Friday, 27 April 2007

The Music Box: Chapter Six

The voice wasn’t Emily’s, it was that of Mr Crouch. He knew why she was there then, he must have known all along. The butterflies in her tummy had turned into little starlings now, thrashing about as though desperately seeking a way to break free. She had never been so terrified in her life, but nor had she ever hungered so deeply. Her need for the music box unsettled Emily, she knew she had got into something far bigger than she could comprehend. But a part of her was also thinking ‘I’ve done it – I’ve come to Mr Crouch’s store, where nobody else dares come – me, Emily Button!’.

This sense that she must be braver than the rest of them was helping to carry her through. For too long she had stopped herself from taking risks, from having as much fun as she wanted, let the voice of reason that came to her in her mother’s warning tone tell her what to do. Well not this time, not when she was this close. She took a few steps into the next room, just enough that there was room for the door to swing back in place and for Mr Crouch to step through. She watched as he carried the candle over to a table and waited for him to light the lantern. He kept the wick very short, but even in this feeble light whose splayed fingers spilled across the room she was able to make out more than she had at any stage since she had been out on the street – how long ago that now seemed!

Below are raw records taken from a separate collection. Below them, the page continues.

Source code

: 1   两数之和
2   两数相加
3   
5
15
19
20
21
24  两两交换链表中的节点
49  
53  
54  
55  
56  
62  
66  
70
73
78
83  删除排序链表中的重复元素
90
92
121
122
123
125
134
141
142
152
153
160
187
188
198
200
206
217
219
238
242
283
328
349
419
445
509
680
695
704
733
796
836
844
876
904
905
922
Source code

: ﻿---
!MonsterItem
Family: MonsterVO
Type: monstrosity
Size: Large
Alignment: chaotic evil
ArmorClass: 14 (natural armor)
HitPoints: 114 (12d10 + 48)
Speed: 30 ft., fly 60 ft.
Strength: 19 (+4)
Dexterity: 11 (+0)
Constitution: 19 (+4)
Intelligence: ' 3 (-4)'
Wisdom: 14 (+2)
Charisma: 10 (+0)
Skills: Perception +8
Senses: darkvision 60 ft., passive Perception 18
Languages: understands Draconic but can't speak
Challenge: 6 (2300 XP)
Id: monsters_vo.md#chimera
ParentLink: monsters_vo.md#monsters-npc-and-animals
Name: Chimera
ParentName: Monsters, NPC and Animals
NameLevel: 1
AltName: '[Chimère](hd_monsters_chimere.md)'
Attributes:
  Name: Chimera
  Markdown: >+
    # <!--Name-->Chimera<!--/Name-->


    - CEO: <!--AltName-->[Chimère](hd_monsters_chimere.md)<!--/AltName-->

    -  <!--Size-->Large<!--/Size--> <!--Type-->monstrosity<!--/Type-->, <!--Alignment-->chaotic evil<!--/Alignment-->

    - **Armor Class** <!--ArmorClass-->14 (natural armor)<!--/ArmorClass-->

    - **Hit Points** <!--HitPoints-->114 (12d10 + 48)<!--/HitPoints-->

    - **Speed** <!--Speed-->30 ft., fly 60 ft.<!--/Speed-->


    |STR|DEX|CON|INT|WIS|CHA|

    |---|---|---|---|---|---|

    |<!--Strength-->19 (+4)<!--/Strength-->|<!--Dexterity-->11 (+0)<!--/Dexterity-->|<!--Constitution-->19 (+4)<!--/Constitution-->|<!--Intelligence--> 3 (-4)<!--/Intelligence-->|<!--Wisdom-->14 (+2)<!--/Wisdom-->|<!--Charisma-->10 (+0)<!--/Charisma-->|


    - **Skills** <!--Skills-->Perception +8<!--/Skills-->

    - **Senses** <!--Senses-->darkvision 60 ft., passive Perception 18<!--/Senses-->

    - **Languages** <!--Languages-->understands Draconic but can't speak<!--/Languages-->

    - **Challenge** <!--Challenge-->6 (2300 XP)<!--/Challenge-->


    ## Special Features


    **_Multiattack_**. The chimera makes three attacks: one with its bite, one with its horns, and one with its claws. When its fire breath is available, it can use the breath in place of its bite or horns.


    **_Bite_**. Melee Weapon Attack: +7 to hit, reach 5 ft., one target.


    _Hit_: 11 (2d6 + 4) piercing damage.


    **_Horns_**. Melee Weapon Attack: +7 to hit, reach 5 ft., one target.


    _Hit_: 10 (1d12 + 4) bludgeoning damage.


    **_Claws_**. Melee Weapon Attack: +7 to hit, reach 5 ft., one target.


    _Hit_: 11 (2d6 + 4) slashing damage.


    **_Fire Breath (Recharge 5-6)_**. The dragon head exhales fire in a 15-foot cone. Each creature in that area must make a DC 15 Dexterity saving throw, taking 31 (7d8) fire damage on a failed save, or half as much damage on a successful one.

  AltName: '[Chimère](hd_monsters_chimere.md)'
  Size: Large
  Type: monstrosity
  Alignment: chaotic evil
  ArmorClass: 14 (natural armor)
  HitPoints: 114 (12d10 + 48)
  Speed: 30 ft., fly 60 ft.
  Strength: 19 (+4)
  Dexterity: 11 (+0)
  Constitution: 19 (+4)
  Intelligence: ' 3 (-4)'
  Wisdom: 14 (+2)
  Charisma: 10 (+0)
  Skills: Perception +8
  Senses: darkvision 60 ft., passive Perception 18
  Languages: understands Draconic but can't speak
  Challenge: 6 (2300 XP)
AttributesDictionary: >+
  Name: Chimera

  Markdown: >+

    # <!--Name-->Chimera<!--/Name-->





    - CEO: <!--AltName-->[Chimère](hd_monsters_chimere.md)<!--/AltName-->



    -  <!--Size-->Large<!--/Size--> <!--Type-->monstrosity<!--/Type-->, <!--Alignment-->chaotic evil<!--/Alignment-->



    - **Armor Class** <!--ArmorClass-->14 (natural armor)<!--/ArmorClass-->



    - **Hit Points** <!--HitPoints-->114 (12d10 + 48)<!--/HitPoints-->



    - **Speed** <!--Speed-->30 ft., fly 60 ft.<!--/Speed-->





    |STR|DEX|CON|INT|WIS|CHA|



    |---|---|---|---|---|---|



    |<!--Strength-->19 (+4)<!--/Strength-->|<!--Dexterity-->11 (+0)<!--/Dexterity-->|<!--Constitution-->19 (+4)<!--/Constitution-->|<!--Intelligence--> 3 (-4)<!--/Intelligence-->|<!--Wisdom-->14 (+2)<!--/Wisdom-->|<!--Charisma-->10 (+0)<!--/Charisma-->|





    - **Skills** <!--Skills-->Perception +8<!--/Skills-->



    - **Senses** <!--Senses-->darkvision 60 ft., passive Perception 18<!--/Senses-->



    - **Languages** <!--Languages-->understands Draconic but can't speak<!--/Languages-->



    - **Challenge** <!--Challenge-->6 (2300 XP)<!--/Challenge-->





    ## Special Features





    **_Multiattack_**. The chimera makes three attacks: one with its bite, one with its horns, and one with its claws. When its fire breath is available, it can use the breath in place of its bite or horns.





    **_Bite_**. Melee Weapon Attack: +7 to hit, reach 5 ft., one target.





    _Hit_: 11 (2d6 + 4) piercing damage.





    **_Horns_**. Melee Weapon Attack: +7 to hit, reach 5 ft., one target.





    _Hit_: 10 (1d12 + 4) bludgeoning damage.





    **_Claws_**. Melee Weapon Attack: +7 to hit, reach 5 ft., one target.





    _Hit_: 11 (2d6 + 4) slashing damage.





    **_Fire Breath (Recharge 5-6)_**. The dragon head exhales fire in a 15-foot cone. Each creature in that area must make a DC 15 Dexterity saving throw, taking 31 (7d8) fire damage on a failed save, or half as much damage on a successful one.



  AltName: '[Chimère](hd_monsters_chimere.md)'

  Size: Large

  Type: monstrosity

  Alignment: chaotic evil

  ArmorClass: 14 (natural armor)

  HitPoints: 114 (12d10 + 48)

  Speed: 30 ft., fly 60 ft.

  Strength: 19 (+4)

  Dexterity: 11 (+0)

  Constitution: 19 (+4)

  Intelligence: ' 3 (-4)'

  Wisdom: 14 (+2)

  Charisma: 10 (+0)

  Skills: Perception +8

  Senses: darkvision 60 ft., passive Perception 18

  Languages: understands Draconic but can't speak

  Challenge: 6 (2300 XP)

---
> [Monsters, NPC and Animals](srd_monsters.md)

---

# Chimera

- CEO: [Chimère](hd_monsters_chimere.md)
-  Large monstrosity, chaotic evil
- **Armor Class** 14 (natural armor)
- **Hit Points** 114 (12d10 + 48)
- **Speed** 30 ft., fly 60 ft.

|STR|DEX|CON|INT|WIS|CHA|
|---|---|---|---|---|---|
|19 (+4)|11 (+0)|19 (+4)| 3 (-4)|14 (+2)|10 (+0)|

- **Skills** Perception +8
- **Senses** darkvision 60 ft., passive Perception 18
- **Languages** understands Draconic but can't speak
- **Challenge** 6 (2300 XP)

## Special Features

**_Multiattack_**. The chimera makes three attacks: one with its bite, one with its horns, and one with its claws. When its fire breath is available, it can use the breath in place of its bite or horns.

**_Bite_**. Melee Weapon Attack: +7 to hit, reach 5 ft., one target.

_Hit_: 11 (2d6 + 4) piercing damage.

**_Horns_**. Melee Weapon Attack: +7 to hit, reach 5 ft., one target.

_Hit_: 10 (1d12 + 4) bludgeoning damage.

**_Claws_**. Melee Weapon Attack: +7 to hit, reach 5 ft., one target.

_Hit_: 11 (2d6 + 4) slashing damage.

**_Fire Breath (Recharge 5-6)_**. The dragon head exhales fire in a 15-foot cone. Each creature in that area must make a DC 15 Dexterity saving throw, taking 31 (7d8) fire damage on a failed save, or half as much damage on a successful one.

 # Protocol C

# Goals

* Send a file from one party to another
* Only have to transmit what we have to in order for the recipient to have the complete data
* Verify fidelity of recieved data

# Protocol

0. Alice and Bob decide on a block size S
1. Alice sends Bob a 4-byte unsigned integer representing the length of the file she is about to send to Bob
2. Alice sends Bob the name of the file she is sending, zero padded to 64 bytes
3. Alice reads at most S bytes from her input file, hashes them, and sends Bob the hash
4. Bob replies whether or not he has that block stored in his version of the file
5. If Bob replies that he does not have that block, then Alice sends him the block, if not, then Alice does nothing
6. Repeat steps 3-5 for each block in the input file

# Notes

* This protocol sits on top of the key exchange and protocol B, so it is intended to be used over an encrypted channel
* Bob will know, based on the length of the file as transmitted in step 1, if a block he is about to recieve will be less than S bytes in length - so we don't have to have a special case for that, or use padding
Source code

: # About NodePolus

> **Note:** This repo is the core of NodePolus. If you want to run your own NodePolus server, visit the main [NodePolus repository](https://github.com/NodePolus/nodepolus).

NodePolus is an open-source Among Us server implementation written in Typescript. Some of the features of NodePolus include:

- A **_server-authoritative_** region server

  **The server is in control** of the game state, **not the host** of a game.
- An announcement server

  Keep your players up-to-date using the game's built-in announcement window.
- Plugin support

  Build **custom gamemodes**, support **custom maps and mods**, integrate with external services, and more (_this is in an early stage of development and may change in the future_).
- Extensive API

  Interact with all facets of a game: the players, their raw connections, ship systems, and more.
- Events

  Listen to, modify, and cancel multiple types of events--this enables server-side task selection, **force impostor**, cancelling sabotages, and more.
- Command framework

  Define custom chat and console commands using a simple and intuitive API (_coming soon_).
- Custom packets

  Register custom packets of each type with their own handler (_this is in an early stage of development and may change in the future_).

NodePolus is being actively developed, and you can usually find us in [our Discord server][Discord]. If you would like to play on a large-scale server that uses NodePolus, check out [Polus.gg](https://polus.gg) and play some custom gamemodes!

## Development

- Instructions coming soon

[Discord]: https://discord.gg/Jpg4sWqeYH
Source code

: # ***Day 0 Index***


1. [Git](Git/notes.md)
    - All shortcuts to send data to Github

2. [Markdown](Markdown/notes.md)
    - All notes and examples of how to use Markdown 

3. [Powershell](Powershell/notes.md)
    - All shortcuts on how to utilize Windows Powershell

Mr Crouch stood silently, Emily guessing it was to give her time to take in her surrounds. Along the wall on her left ran a long workbench, as far as she could see, above which hung shelf upon shelf of bottles and flasks with various coloured liquids, the largest ones on the bottom shelf and smaller ones each step up. The top two shelves were then taken up by little jars full of powders. On the bench itself were a few more of the bottles, some beakers and test tubes, a burner and clamps and stands of various sizes, and a few books. A writing book sat open, arching up as though it couldn’t wait for the next splash of ink, reaching for the quill that sat just out of its reach.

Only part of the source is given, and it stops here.